It’s taken me a week to determine what it was that I exactly wanted to say, and how in the world to say it, so it’d come out the right way and not offend anyone. And today, while scrolling through my feeds on social media, it hit me… I finally figured out to to make this work – today is International Day of the Girl, and when women support each other, amazing things can happen…so what if we took a spin on this in the world of cancer???
Where in the world could she possibly be going with this, you might be thinking. It’s simple, and you’d understand completely, if you were looking at October through the eyes of an ovarian cancer survivor. October welcomes all things pink and breast cancer awareness month – as we pass the baton to our sisters in pink, there’s a bit of jealousy on our part that comes along with it. My close friend Brittany stepped up to the plate on October 1st and offered a suggestion, what if instead of getting our panties in a bunch by the color pink and all things breast cancer related, we partner together for the better of all involved – for two cancers so closely intertwined, in order to create more awareness for BOTH, instead of feeling like the step-sister to the other.

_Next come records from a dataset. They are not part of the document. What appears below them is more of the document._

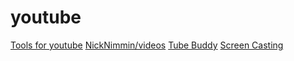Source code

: # youtube 

[Tools for youtube](https://www.youtube.com/watch?v=4tdrf3OabG8)
[NickNimmin/videos](https://www.youtube.com/user/NickNimmin/videos)
[Tube Buddy](https://www.tubebuddy.com/)
[Screen Casting](https://www.youtube.com/watch?v=-awczsUeLBQ)
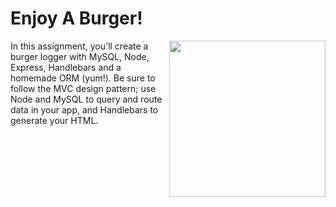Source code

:# Enjoy A Burger!

<img align="right" src="https://secret-cove-84335.herokuapp.com/assets/images/burger.png" width="250"/>

In this assignment, you'll create a burger logger with MySQL, Node, Express, Handlebars and a homemade ORM (yum!). Be sure to follow the MVC design pattern; use Node and MySQL to query and route data in your app, and Handlebars to generate your HTML.
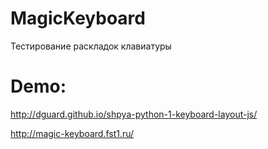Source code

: MagicKeyboard
================================
Тестирование раскладок клавиатуры

# Demo: 
http://dguard.github.io/shpya-python-1-keyboard-layout-js/

http://magic-keyboard.fst1.ru/
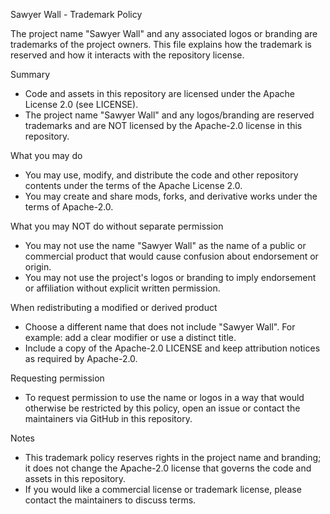 Sawyer Wall - Trademark Policy

The project name "Sawyer Wall" and any associated logos or branding are trademarks of the project owners. This file explains how the trademark is reserved and how it interacts with the repository license.

Summary
- Code and assets in this repository are licensed under the Apache License 2.0 (see LICENSE).
- The project name "Sawyer Wall" and any logos/branding are reserved trademarks and are NOT licensed by the Apache-2.0 license in this repository.

What you may do
- You may use, modify, and distribute the code and other repository contents under the terms of the Apache License 2.0.
- You may create and share mods, forks, and derivative works under the terms of Apache-2.0.

What you may NOT do without separate permission
- You may not use the name "Sawyer Wall" as the name of a public or commercial product that would cause confusion about endorsement or origin.
- You may not use the project's logos or branding to imply endorsement or affiliation without explicit written permission.

When redistributing a modified or derived product
- Choose a different name that does not include "Sawyer Wall". For example: add a clear modifier or use a distinct title.
- Include a copy of the Apache-2.0 LICENSE and keep attribution notices as required by Apache-2.0.

Requesting permission
- To request permission to use the name or logos in a way that would otherwise be restricted by this policy, open an issue or contact the maintainers via GitHub in this repository.

Notes
- This trademark policy reserves rights in the project name and branding; it does not change the Apache-2.0 license that governs the code and assets in this repository.
- If you would like a commercial license or trademark license, please contact the maintainers to discuss terms.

No one should ever be angered by a cancer color, EVER – so I began to think, and is it that I’m angry about the color pink and October…no, I don’t think it is, it’s that I’m jealous. Jealous?? You’re jealous of breast cancer, the color pink and October?? I am, and here’s why:
- I’m jealous of the fact that they have a preventative screening test in place, that can sometimes catch this disease in the early stages, and ovarian cancer is only diagnosed in the early stages 18% of the time.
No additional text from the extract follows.